Il est certain que les saints peuvent avoir de sérieux défauts. Les apôtres ont abandonné Jésus quand Il avait le plus besoin d’eux, et Pierre a même nié le connaître. Mais nous sentons qu’il devait en être ainsi : il fallait que Jésus soit abandonné par l’humanité entière, et, semble –t-il pratiquement aussi par le Père, pour atteindre au plus profond – et de ce fait, ramener tout et tout le monde.
Des saints plus récents, cependant, peuvent nous donner à réfléchir. A propos de Paul VI par exemple – à mon avis – il y a beaucoup de choses dont la valeur est douteuse. Un homme prudent par nature, il a reçu Vatican II sur ses genoux à la mort de Jean XXIII, quand il a été élu pape. Cela, et tout le désordre des années 1960 et des premières années de 1970 n’était pas quelque chose à quoi un homme de son caractère et de sa formation était bien en mesure de faire face. Cependant, il avait été élu pape. Amletico – « dans le genre d’Hamlet » par son indécision – est une phrase que j’ai entendu les Italiens prononcer à son sujet.

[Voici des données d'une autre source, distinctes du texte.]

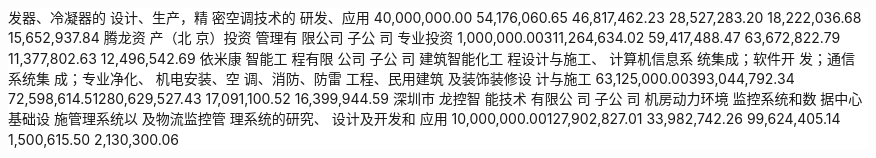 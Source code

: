 发器、冷凝器的
设计、生产，精
密空调技术的
研发、应用
40,000,000.00
54,176,060.65
46,817,462.23
28,527,283.20
18,222,036.68
15,652,937.84
腾龙资
产（北
京）投资
管理有
限公司
子公
司
专业投资
1,000,000.00311,264,634.02
59,417,488.47
63,672,822.79
11,377,802.63
12,496,542.69
依米康
智能工
程有限
公司
子公
司
建筑智能化工
程设计与施工、
计算机信息系
统集成；软件开
发；通信系统集
成；专业净化、
机电安装、空
调、消防、防雷
工程、民用建筑
及装饰装修设
计与施工
63,125,000.00393,044,792.34
72,598,614.51280,629,527.43
17,091,100.52
16,399,944.59
深圳市
龙控智
能技术
有限公
司
子公
司
机房动力环境
监控系统和数
据中心基础设
施管理系统以
及物流监控管
理系统的研究、
设计及开发和
应用
10,000,000.00127,902,827.01
33,982,742.26
99,624,405.14
1,500,615.50
2,130,300.06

Et ils ont sûrement raison dans une certaine mesure. Il s’est autorisé à être utilisé – et ouvertement trompé – par des réformateurs liturgiques comme Annibale Bugnini. (Dans ses mémoires, Louis Bouyer appelle Bugnini « un homme aussi dépourvu de culture que d’honnêteté basique). Quand Paul VI y a finalement vu clair, il a envoyé à Bugnini comme pro-nonoce – en Iran. Mais il était trop tard. Notre liturgie était ruinée et reste encore en attente de renouveau.
Paul VI était également profondément naïf, je crois, à propos des affaire mondiales. Populorum progressio (1967) est une concoction Jeckyll/Hyde : Saine dans ses principes sociaux, mais progressiste au point d’en devenir inutile dans sa politique de recommandations (gratuites). Heureusement tout ceci a disparu sans faire beaucoup d’effet.

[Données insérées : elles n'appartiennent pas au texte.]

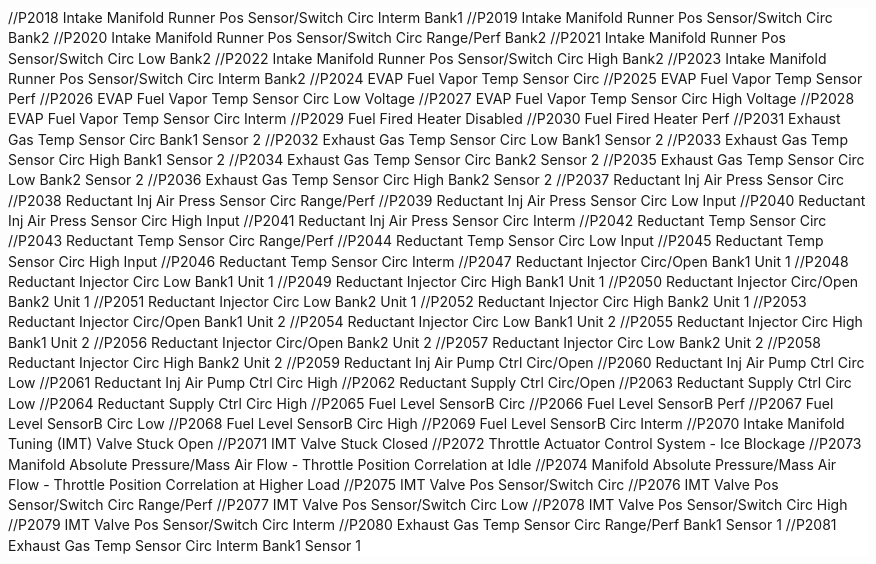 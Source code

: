 //P2018 Intake Manifold Runner Pos Sensor/Switch Circ Interm Bank1
//P2019 Intake Manifold Runner Pos Sensor/Switch Circ Bank2
//P2020 Intake Manifold Runner Pos Sensor/Switch Circ Range/Perf Bank2
//P2021 Intake Manifold Runner Pos Sensor/Switch Circ Low Bank2
//P2022 Intake Manifold Runner Pos Sensor/Switch Circ High Bank2
//P2023 Intake Manifold Runner Pos Sensor/Switch Circ Interm Bank2
//P2024 EVAP Fuel Vapor Temp Sensor Circ
//P2025 EVAP Fuel Vapor Temp Sensor Perf
//P2026 EVAP Fuel Vapor Temp Sensor Circ Low Voltage
//P2027 EVAP Fuel Vapor Temp Sensor Circ High Voltage
//P2028 EVAP Fuel Vapor Temp Sensor Circ Interm
//P2029 Fuel Fired Heater Disabled
//P2030 Fuel Fired Heater Perf
//P2031 Exhaust Gas Temp Sensor Circ Bank1 Sensor 2
//P2032 Exhaust Gas Temp Sensor Circ Low Bank1 Sensor 2
//P2033 Exhaust Gas Temp Sensor Circ High Bank1 Sensor 2
//P2034 Exhaust Gas Temp Sensor Circ Bank2 Sensor 2
//P2035 Exhaust Gas Temp Sensor Circ Low Bank2 Sensor 2
//P2036 Exhaust Gas Temp Sensor Circ High Bank2 Sensor 2
//P2037 Reductant Inj Air Press Sensor Circ
//P2038 Reductant Inj Air Press Sensor Circ Range/Perf
//P2039 Reductant Inj Air Press Sensor Circ Low Input
//P2040 Reductant Inj Air Press Sensor Circ High Input
//P2041 Reductant Inj Air Press Sensor Circ Interm
//P2042 Reductant Temp Sensor Circ
//P2043 Reductant Temp Sensor Circ Range/Perf
//P2044 Reductant Temp Sensor Circ Low Input
//P2045 Reductant Temp Sensor Circ High Input
//P2046 Reductant Temp Sensor Circ Interm
//P2047 Reductant Injector Circ/Open Bank1 Unit 1
//P2048 Reductant Injector Circ Low Bank1 Unit 1
//P2049 Reductant Injector Circ High Bank1 Unit 1
//P2050 Reductant Injector Circ/Open Bank2 Unit 1
//P2051 Reductant Injector Circ Low Bank2 Unit 1
//P2052 Reductant Injector Circ High Bank2 Unit 1
//P2053 Reductant Injector Circ/Open Bank1 Unit 2
//P2054 Reductant Injector Circ Low Bank1 Unit 2
//P2055 Reductant Injector Circ High Bank1 Unit 2
//P2056 Reductant Injector Circ/Open Bank2 Unit 2
//P2057 Reductant Injector Circ Low Bank2 Unit 2
//P2058 Reductant Injector Circ High Bank2 Unit 2
//P2059 Reductant Inj Air Pump Ctrl Circ/Open
//P2060 Reductant Inj Air Pump Ctrl Circ Low
//P2061 Reductant Inj Air Pump Ctrl Circ High
//P2062 Reductant Supply Ctrl Circ/Open
//P2063 Reductant Supply Ctrl Circ Low
//P2064 Reductant Supply Ctrl Circ High
//P2065 Fuel Level SensorB Circ
//P2066 Fuel Level SensorB Perf
//P2067 Fuel Level SensorB Circ Low
//P2068 Fuel Level SensorB Circ High
//P2069 Fuel Level SensorB Circ Interm
//P2070 Intake Manifold Tuning (IMT) Valve Stuck Open
//P2071 IMT Valve Stuck Closed
//P2072 Throttle Actuator Control System - Ice Blockage
//P2073 Manifold Absolute Pressure/Mass Air Flow - Throttle Position Correlation at Idle
//P2074 Manifold Absolute Pressure/Mass Air Flow - Throttle Position Correlation at Higher Load
//P2075 IMT Valve Pos Sensor/Switch Circ
//P2076 IMT Valve Pos Sensor/Switch Circ Range/Perf
//P2077 IMT Valve Pos Sensor/Switch Circ Low
//P2078 IMT Valve Pos Sensor/Switch Circ High
//P2079 IMT Valve Pos Sensor/Switch Circ Interm
//P2080 Exhaust Gas Temp Sensor Circ Range/Perf Bank1 Sensor 1
//P2081 Exhaust Gas Temp Sensor Circ Interm Bank1 Sensor 1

Mais juste l’année suivante, Paul VI a sorti Humanae Vitae. Son hésitation « à la Hamlet » à propos de sa décision, a probablement rendu la réaction pire qu’elle n’aurait dû l’être. Pourtant il a fait ce qu’il fallait, héroïquement, alors que presque tout le monde lui disait qu’il avait tort. Si l’Eglise avait cédé sur la contraception, le mariage et la famille auraient suivi rapidement – comme c’est arrivé dans les Églises chrétiennes libérales.
A Dieu ne plaise qu’après tout cela, nous voyions un « nouveau paradigme » pour relire cette encyclique à l’occasion de son cinquantième anniversaire.

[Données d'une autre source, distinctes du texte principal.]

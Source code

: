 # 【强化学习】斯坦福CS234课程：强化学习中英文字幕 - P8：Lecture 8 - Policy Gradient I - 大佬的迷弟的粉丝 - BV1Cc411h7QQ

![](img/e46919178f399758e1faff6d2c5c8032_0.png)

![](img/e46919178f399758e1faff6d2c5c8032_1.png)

J’étais étudiant Fulbright en Italie l’année de la mort de de Paul VI, et j’ai emmené ma femme et mes parents voir sa dépouille très mal embaumée, en l’état. Même là, j’ai ressenti qu’il était au fond de lui un homme très bon, qui a résisté à une erreur fatale, presque tout seul. La procédure de canonisation et les miracles semblent le confirmer.
C’était un homme hors de son temps, et il est difficile de dire pourquoi le Saint Esprit a guidé les électeurs du pape vers lui. Mais en dehors des controverses et des erreurs, il a gardé sa tête ferme sur les principaux sujets alors qu’autour de lui, tout le monde la perdait.
Mes attitudes par rapport à Oscar Romero ont été très différentes – et changeantes. Il fut assassiné en 1980, quelques années avant que je déménage pour Washington. Inévitablement pendant ces années de guerre froide, et à proximité des guerres du Salvador, du Nicaragua, du Chili, de l’Angola, du Mozambique, dEthiopie, et de bien d’autres pays, on avait tendance à juger les actes d’un chef selon leur implication dans la grande division Est/Ouest.
Je ne savais pas grand-chose sur Romero, sauf qu’il était un héros pour des gens dont j’estimais qu’ils pensaient de travers sur à peu près toutes les questions politiques. Je supposais qu’il était du même moule.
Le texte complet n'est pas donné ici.